It Won't Be a Very Happy Poem

By Fatima Espiritu

I have this problem and it's called I
love you too much. You who
they found in your step-
father's closet with a shot
gun by your hands. You
from whom puns will take
rhythm by Right wings in crippling
circumferences—lopsided
flight. I have this

fear that it won't be a very
happy poem. To be alone
in old acres of semantic

satiety—when a word becomes
just its sound and the sound
feels like a foreigner. You

who were a poem—maybe
now death's just a stanza

break where we have to walk
inside the white space
with our candles and no words
until we come

to new syllables—all the things you said
and are still saying,
yelling—for god's sake,
just mention my name.

I have this problem and it's you
being an italicized thirteen, this age
of the changing voice. Did it crack
while you screamed away
life? Were you embarrassed,
if it did? Were your hands anything

you liked? The cuticles pushed
back in the way that we do with dying
things. How we decorate hair, praise

its kind-of-resilience. How our skin cells
dust up the cupboards, coat
our eyes with red rhizomes of allergy.

We've got this problem and it's called
metonymy—how your death is now
the death of everything you were supposed to be.

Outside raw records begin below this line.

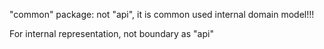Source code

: "common" package: not "api", it is common used internal domain model!!! 

For internal representation, not boundary as "api"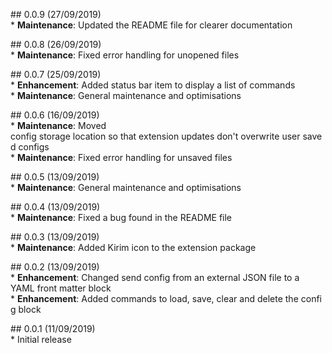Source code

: ## 0.0.9 (27/09/2019)  
* __Maintenance__: Updated the README file for clearer documentation

## 0.0.8 (26/09/2019)  
* __Maintenance__: Fixed error handling for unopened files

## 0.0.7 (25/09/2019)  
* __Enhancement__: Added status bar item to display a list of commands   
* __Maintenance__: General maintenance and optimisations

## 0.0.6 (16/09/2019)  
* __Maintenance__: Moved config storage location so that extension updates don't overwrite user saved configs  
* __Maintenance__: Fixed error handling for unsaved files

## 0.0.5 (13/09/2019)  
* __Maintenance__: General maintenance and optimisations

## 0.0.4 (13/09/2019)  
* __Maintenance__: Fixed a bug found in the README file

## 0.0.3 (13/09/2019)  
* __Maintenance__: Added Kirim icon to the extension package

## 0.0.2 (13/09/2019)  
* __Enhancement__: Changed send config from an external JSON file to a YAML front matter block  
* __Enhancement__: Added commands to load, save, clear and delete the config block

## 0.0.1 (11/09/2019)  
* Initial release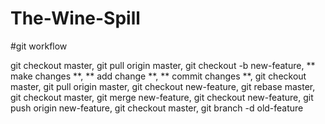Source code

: # The-Wine-Spill

#git workflow

git checkout master,
git pull origin master,
git checkout -b new-feature,
** make changes **,
** add change **,
** commit changes **,
git checkout master,
git pull origin master,
git checkout new-feature,
git rebase master,
git checkout master,
git merge new-feature,
git checkout new-feature,
git push origin new-feature,
git checkout master,
git branch -d old-feature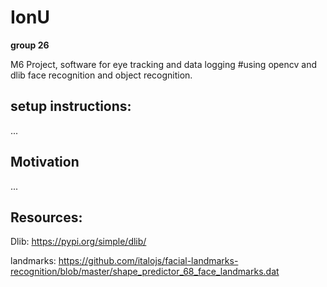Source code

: # IonU
**group 26**

M6 Project, software for eye tracking and data logging 
#using opencv and dlib face recognition and object recognition. 

## setup instructions: 
...

## Motivation 
...

## Resources: 
Dlib: 
https://pypi.org/simple/dlib/ 

landmarks: 
https://github.com/italojs/facial-landmarks-recognition/blob/master/shape_predictor_68_face_landmarks.dat 
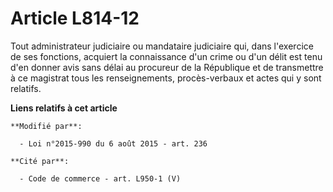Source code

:# Article L814-12

Tout administrateur judiciaire ou mandataire judiciaire qui, dans l'exercice de ses fonctions, acquiert la connaissance d'un
crime ou d'un délit est tenu d'en donner avis sans délai au procureur de la République et de transmettre à ce magistrat tous
les renseignements, procès-verbaux et actes qui y sont relatifs.

**Liens relatifs à cet article**

	**Modifié par**:

	  - Loi n°2015-990 du 6 août 2015 - art. 236

	**Cité par**:

	  - Code de commerce - art. L950-1 (V)
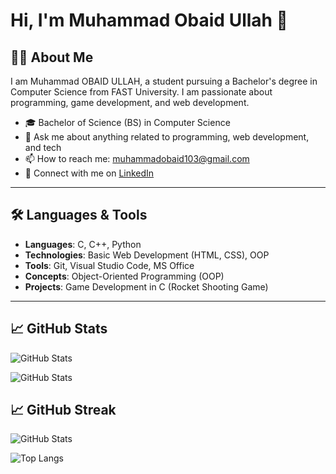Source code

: # Hi, I'm Muhammad Obaid Ullah 👋

## 👨‍🎓 About Me
I am Muhammad OBAID ULLAH, a student pursuing a Bachelor's degree in Computer Science from FAST University. I am passionate about programming, game development, and web development.

- 🎓 Bachelor of Science (BS) in Computer Science
- 💬 Ask me about anything related to programming, web development, and tech
- 📫 How to reach me: muhammadobaid103@gmail.com
- 🔗 Connect with me on [LinkedIn](https://www.linkedin.com/in/muhammad-obaid-ullah-29b6b0323/)

---

## 🛠️ Languages & Tools

- **Languages**: C, C++, Python
- **Technologies**: Basic Web Development (HTML, CSS), OOP
- **Tools**: Git, Visual Studio Code, MS Office
- **Concepts**: Object-Oriented Programming (OOP)
- **Projects**: Game Development in C (Rocket Shooting Game)

---

## 📈 GitHub Stats

![GitHub Stats](https://github-readme-stats.vercel.app/api?username=Obaid03&show_icons=true&count_private=true&hide_title=false&theme=radical&card_width=500)

![GitHub Stats](https://github-readme-stats.vercel.app/api?username=Obaid03&show_icons=true&theme=highcontrast&count_private=true&hide_title=false&card_width=500)

## 📈 GitHub Streak
![GitHub Stats](https://github-readme-stats.vercel.app/api?username=Obaid03&show_icons=true&hide_title=true&count_private=true&hide=prs&theme=radical&card_width=500)

<!-- ![GitHub Streak](https://github-readme-streak-stats.herokuapp.com/?user=Obaid03&theme=radical)-->

<!-- ![GitHub Streak](https://github-readme-streak-stats.herokuapp.com/?user=Obaid03&theme=highcontrast)-->

![Top Langs](https://github-readme-stats.vercel.app/api/top-langs/?username=Obaid03&layout=compact&theme=radical)




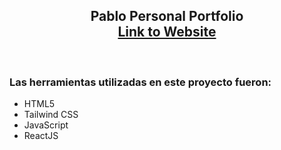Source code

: <h2 align="center">
  Pablo Personal Portfolio<br/>
  <a href="[http://dhruvsr.github.io](https://personal-portfolio-three-topaz.vercel.app/)" target="_blank">Link to Website</a>
</h2>
<div align="center">
  <img alt="" src="public\images" />
</div>

<br/>

### Las herramientas utilizadas en este proyecto fueron:
- HTML5
- Tailwind CSS
- JavaScript
- ReactJS

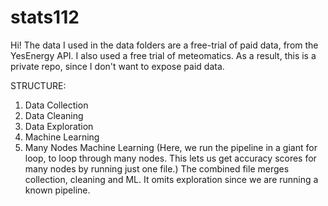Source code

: # stats112
Hi! 
The data I used in the data folders are a free-trial of paid data, from the YesEnergy API. I also used a free trial of meteomatics. 
As a result, this is a private repo, since I don't want to expose paid data. 

STRUCTURE: 
1. Data Collection
2. Data Cleaning
3. Data Exploration
4. Machine Learning
5. Many Nodes Machine Learning (Here, we run the pipeline in a giant for loop, to loop through many nodes. 
This lets us get accuracy scores for many nodes by running just one file.)
The combined file merges collection, cleaning and ML. It omits exploration since we are running a known pipeline. 
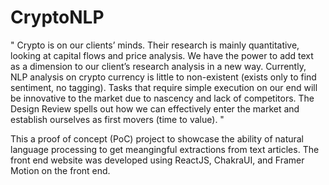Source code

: # CryptoNLP



" Crypto is on our clients’ minds. Their research is mainly quantitative, looking at capital flows and price analysis. We have the power to add text as
a dimension to our client’s research analysis in a new way. Currently, NLP analysis on crypto currency is little to non-existent (exists only to find
sentiment, no tagging). Tasks that require simple execution on our end will be innovative to the market due to nascency and lack of competitors.
The Design Review spells out how we can effectively enter the market and establish ourselves as first movers (time to value). "

This a proof of concept (PoC) project to showcase the ability of natural language processing to get meangingful extractions from text articles. The front end website was developed 
using ReactJS, ChakraUI, and Framer Motion on the front end. 
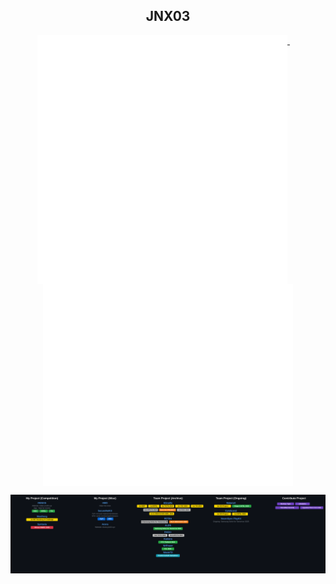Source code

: <h2 align="center">JNX03</h2>

<p align="center">
  <a href="#">
    <img width="400" align="top" src="./github-metrics-left.svg" />
  </a>
  &emsp;
  <a href="#">
    <img width="400" align="top" src="./github-metrics-right.svg" />
  </a>
</p>

<p align="center">
  <a href="#">
    <img width="1400" src="./github-awards-metrics.svg" />
  </a>
</p>
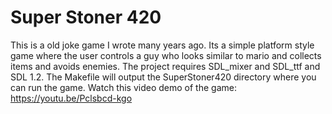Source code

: # Super Stoner 420

This is a old joke game I wrote many years ago. Its a simple platform style game
where the user controls a guy who looks similar to mario and collects items and
avoids enemies. The project requires SDL_mixer and SDL_ttf and SDL 1.2.
The Makefile will output the SuperStoner420 directory where you can run the game.
Watch this video demo of the game: https://youtu.be/Pclsbcd-kgo
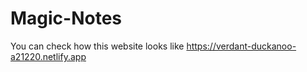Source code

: # Magic-Notes
You can check how this website looks like
https://verdant-duckanoo-a21220.netlify.app
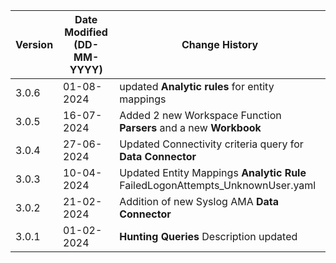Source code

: | **Version** | **Date Modified (DD-MM-YYYY)** | **Change History**                                                 |
|-------------|--------------------------------|--------------------------------------------------------------------|
| 3.0.6       | 01-08-2024                     | updated **Analytic rules** for entity mappings  |
| 3.0.5       | 16-07-2024                     |  Added 2 new Workspace Function **Parsers** and a new **Workbook**       |
| 3.0.4       | 27-06-2024                     |  Updated Connectivity criteria query for **Data Connector**        |
| 3.0.3       | 10-04-2024                     |  Updated Entity Mappings **Analytic Rule** FailedLogonAttempts_UnknownUser.yaml    |
| 3.0.2       | 21-02-2024                     |  Addition of new Syslog AMA **Data Connector**                     |  
| 3.0.1       | 01-02-2024                     |  **Hunting Queries** Description updated                           |                                                                                                                                 
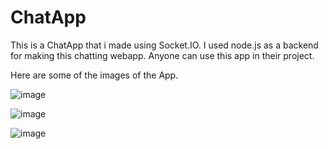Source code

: # ChatApp
This is a ChatApp that i made using Socket.IO.
I used node.js as a backend for making this chatting webapp.
Anyone can use this app in their project.

Here are some of the images of the App.

![image](https://user-images.githubusercontent.com/72144199/126020982-e67c6676-516b-420b-846e-1327842e9b63.png)


![image](https://user-images.githubusercontent.com/72144199/126020987-3e70a97b-9a67-4e81-b45f-5629b4dbb370.png)


![image](https://user-images.githubusercontent.com/72144199/126020991-9fcfd933-2010-4639-a939-a8690bbeb7b6.png)

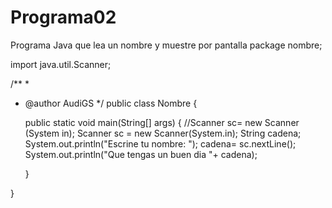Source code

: # Programa02
Programa Java que lea un nombre y muestre por pantalla
package nombre;

import java.util.Scanner;

/**
 *
 * @author AudiGS
 */
public class Nombre {

    public static void main(String[] args) {
        //Scanner sc= new Scanner (System in);
        Scanner sc = new Scanner(System.in);
        String cadena;
        System.out.println("Escrine tu nombre: ");
        cadena= sc.nextLine();
        System.out.println("Que tengas un buen dia "+ cadena);
        
       
        
    }
    
}
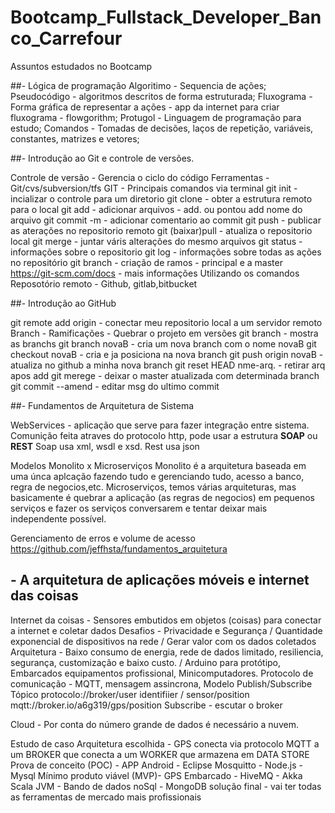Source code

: # Bootcamp_Fullstack_Developer_Banco_Carrefour

Assuntos estudados no Bootcamp

##- Lógica de programação
  Algoritimo - Sequencia de ações;
  Pseudocódigo - algoritmos descritos de forma estruturada;
  Fluxograma - Forma gráfica de representar a ações - app da internet para criar fluxograma - flowgorithm;
  Protugol - Linguagem de programação para estudo;
  Comandos - Tomadas de decisões, laços de repetição, variáveis, constantes, matrizes e vetores;
  
##- Introdução ao Git e controle de versões.

  Controle de versão - Gerencia o ciclo do código
  Ferramentas - Git/cvs/subversion/tfs
  GIT - Principais comandos via terminal
     git init - incializar o controle para um diretorio
     git clone - obter a estrutura remoto para o local
     git add - adicionar arquivos - add. ou pontou add nome do arquivo
     git commit -m - adicionar comentario ao commit 
     git push - publicar as aterações no repositorio remoto
     git (baixar)pull - atualiza o repositorio local
     git merge - juntar váris alterações do mesmo arquivos
     git status - informações sobre o repositorio
     git log - informações sobre todas as ações no repositório
     git branch - criação de ramos - principal e a master
     https://git-scm.com/docs - mais informações
     Utilizando os comandos
  Reposotório remoto - Github, gitlab,bitbucket
  
##- Introdução ao GitHub

   git remote add origin - conectar meu repositorio local a um servidor remoto
   Branch - Ramificações - Quebrar o projeto em versões 
      git branch - mostra as branchs
      git branch novaB - cria um nova branch com o nome novaB
      git checkout novaB - cria e ja posiciona na nova branch
      git push origin novaB - atualiza no github a minha nova branch
      git reset HEAD nme-arq. - retirar arq apos add
      git merege - deixar o master atualizada com determinada branch
      git commit --amend - editar msg do ultimo commit
  
  ##- Fundamentos de Arquitetura de Sistema
  
  WebServices - aplicação que serve para fazer integração entre sistema.
    Comunição feita atraves do protocolo http, pode usar a estrutura **SOAP** ou **REST**
    Soap usa xml, wsdl e xsd. 
    Rest usa json
    
  Modelos Monolito x Microserviços
    Monolito é a arquitetura baseada em uma únca aplcação fazendo tudo e gerenciando tudo, acesso a banco, regra de negocios,etc.
    Microserviços, temos várias arquiteturas, mas basicamente é quebrar a aplicação (as regras de negocios) em pequenos serviços e fazer os serviços conversarem e tentar deixar    mais independente possível.
    
  Gerenciamento de erros e volume de acesso
  https://github.com/jeffhsta/fundamentos_arquitetura
 
  ## - A arquitetura de aplicações móveis e internet das coisas
 
  Internet da coisas - Sensores embutidos em objetos (coisas) para conectar a internet e coletar dados
    Desafios - Privacidade e Segurança / Quantidade exponencial de dispositivos na rede / Gerar valor com os dados coletados
    Arquitetura - Baixo consumo de energia, rede de dados limitado, resiliencia, segurança, customização e baixo custo. / Arduino para protótipo, Embarcados equipamentos             profissional, Minicomputadores.
    Protocolo de comunicação - MQTT, mensagem assincrona, Modelo Publish/Subscribe
      Tópico
        protocolo://broker/user identifiier / sensor/position
        mqtt://broker.io/a6g319/gps/position
     Subscribe - escutar o broker
     
  Cloud - Por conta do número grande de dados é necessário a nuvem. 
  
  Estudo de caso
    Arquitetura escolhida - GPS conecta via protocolo MQTT a um BROKER que conecta a um WORKER que armazena em DATA STORE
    Prova de conceito (POC) - APP Android - Eclipse Mosquitto - Node.js - Mysql
    Mínimo produto viável (MVP)- GPS Embarcado - HiveMQ - Akka Scala JVM - Bando de dados noSql - MongoDB
    solução final - vai ter todas as ferramentas de mercado mais profissionais
      
   
  
     
    
 
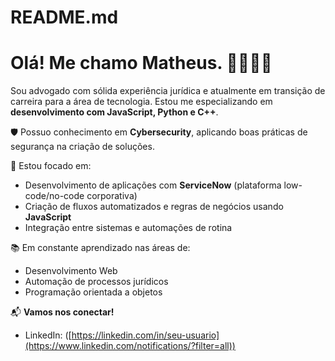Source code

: # README.md
# Olá! Me chamo Matheus. 👨‍⚖️👨‍💻

Sou advogado com sólida experiência jurídica e atualmente em transição de carreira para a área de tecnologia. Estou me especializando em **desenvolvimento com JavaScript, Python e C++**.

🛡️ Possuo conhecimento em **Cybersecurity**, aplicando boas práticas de segurança na criação de soluções.

🎯 Estou focado em:
- Desenvolvimento de aplicações com **ServiceNow** (plataforma low-code/no-code corporativa)
- Criação de fluxos automatizados e regras de negócios usando **JavaScript**
- Integração entre sistemas e automações de rotina

📚 Em constante aprendizado nas áreas de:
- Desenvolvimento Web
- Automação de processos jurídicos
- Programação orientada a objetos

📬 **Vamos nos conectar!**
- LinkedIn: ([https://linkedin.com/in/seu-usuario](https://www.linkedin.com/notifications/?filter=all))
  
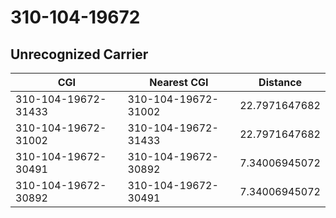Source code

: # 310-104-19672
## Unrecognized Carrier


| CGI | Nearest CGI | Distance |
|-----|-------------|----------|
| 310-104-19672-31433 | 310-104-19672-31002 | 22.7971647682 |
| 310-104-19672-31002 | 310-104-19672-31433 | 22.7971647682 |
| 310-104-19672-30491 | 310-104-19672-30892 | 7.34006945072 |
| 310-104-19672-30892 | 310-104-19672-30491 | 7.34006945072 |
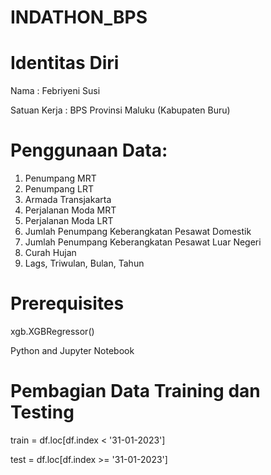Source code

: # INDATHON_BPS

# Identitas Diri

Nama : Febriyeni Susi

Satuan Kerja : BPS Provinsi Maluku (Kabupaten Buru)

# Penggunaan Data:
1. Penumpang MRT
2. Penumpang LRT
3. Armada Transjakarta
4. Perjalanan Moda MRT
5. Perjalanan Moda LRT
6. Jumlah Penumpang Keberangkatan Pesawat Domestik
7. Jumlah Penumpang Keberangkatan Pesawat Luar Negeri
8. Curah Hujan
9. Lags, Triwulan, Bulan, Tahun

# Prerequisites
xgb.XGBRegressor()

Python and Jupyter Notebook

# Pembagian Data Training dan Testing

train = df.loc[df.index < '31-01-2023']

test = df.loc[df.index >= '31-01-2023']
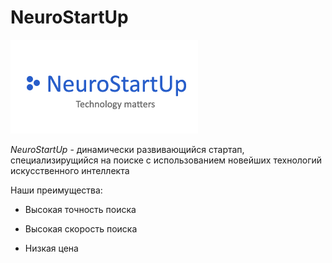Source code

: # NeuroStartUp

![](logo.png)

*NeuroStartUp* - динамически развивающийся стартап, специализирущийся на поиске с использованием новейших технологий искусственного интеллекта

Наши преимущества:

* Высокая точность поиска

* Высокая скорость поиска

* Низкая цена
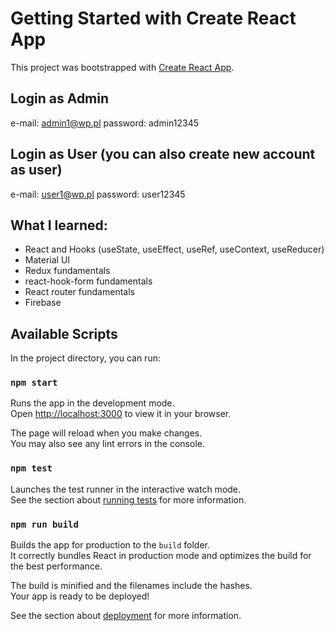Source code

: # Getting Started with Create React App

This project was bootstrapped with [Create React App](https://github.com/facebook/create-react-app).

## Login as Admin

e-mail: admin1@wp.pl
password: admin12345

## Login as User (**you can also create new account as user**)

e-mail: user1@wp.pl
password: user12345

## What I learned:

- React and Hooks (useState, useEffect, useRef, useContext, useReducer)
- Material UI
- Redux fundamentals
- react-hook-form fundamentals
- React router fundamentals
- Firebase

## Available Scripts

In the project directory, you can run:

### `npm start`

Runs the app in the development mode.\
Open [http://localhost:3000](http://localhost:3000) to view it in your browser.

The page will reload when you make changes.\
You may also see any lint errors in the console.

### `npm test`

Launches the test runner in the interactive watch mode.\
See the section about [running tests](https://facebook.github.io/create-react-app/docs/running-tests) for more information.

### `npm run build`

Builds the app for production to the `build` folder.\
It correctly bundles React in production mode and optimizes the build for the best performance.

The build is minified and the filenames include the hashes.\
Your app is ready to be deployed!

See the section about [deployment](https://facebook.github.io/create-react-app/docs/deployment) for more information.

But really you're a kind of tan line,
an economy that we put to sleep
on a middle-income pillow and some legislative

leaps. It's strange how poetry is asked
in tragedy or
dedication to become our autumn
—to undress the niceties of slowness

before the shivering, barren lungs.
It's strange how you're someone's

favorite poem. How you're undressing,
still, with your mouth bewildered
at the warmth of the littlest of lights.